▶ _Exercise materials_:
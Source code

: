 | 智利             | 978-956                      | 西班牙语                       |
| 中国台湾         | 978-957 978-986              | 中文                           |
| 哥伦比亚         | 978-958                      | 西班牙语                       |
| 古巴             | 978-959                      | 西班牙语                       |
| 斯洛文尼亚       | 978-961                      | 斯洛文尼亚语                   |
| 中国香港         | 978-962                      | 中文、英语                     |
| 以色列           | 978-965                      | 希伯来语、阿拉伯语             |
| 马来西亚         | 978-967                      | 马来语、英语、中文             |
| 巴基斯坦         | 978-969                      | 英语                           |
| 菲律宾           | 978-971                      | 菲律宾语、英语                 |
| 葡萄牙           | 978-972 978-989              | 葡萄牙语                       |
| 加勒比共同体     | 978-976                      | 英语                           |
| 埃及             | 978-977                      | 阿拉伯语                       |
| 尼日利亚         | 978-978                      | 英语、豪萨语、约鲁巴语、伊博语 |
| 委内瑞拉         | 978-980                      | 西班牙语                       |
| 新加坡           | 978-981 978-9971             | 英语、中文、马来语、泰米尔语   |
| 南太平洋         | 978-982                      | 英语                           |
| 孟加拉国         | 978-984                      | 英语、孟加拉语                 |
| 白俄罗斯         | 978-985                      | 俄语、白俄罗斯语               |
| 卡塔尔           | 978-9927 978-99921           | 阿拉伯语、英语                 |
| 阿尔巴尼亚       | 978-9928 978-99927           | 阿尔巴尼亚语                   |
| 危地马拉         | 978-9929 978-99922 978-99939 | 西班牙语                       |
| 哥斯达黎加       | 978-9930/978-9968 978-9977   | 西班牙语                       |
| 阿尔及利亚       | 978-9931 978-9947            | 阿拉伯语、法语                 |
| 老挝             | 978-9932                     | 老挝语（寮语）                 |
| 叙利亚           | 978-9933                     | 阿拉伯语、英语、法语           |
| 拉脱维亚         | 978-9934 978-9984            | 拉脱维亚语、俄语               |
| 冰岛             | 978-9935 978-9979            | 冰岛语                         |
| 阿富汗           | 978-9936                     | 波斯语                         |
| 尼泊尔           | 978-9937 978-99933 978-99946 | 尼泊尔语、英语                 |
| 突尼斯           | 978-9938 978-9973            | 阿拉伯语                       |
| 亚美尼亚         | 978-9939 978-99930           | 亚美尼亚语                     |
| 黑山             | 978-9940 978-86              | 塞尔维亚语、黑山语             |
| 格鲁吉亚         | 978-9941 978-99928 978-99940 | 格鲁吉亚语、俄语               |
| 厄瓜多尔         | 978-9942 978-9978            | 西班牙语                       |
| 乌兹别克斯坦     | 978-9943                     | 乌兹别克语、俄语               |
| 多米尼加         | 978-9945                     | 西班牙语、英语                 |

▶ _What to work on_: The word "阿拉伯语" appears in some lines of the data. Copy every one of those lines.

▶ _Response for this exercise_:
| 以色列           | 978-965                      | 希伯来语、阿拉伯语             |
| 埃及             | 978-977                      | 阿拉伯语                       |
| 卡塔尔           | 978-9927 978-99921           | 阿拉伯语、英语                 |
| 阿尔及利亚       | 978-9931 978-9947            | 阿拉伯语、法语                 |
| 叙利亚           | 978-9933                     | 阿拉伯语、英语、法语           |
| 突尼斯           | 978-9938 978-9973            | 阿拉伯语                       |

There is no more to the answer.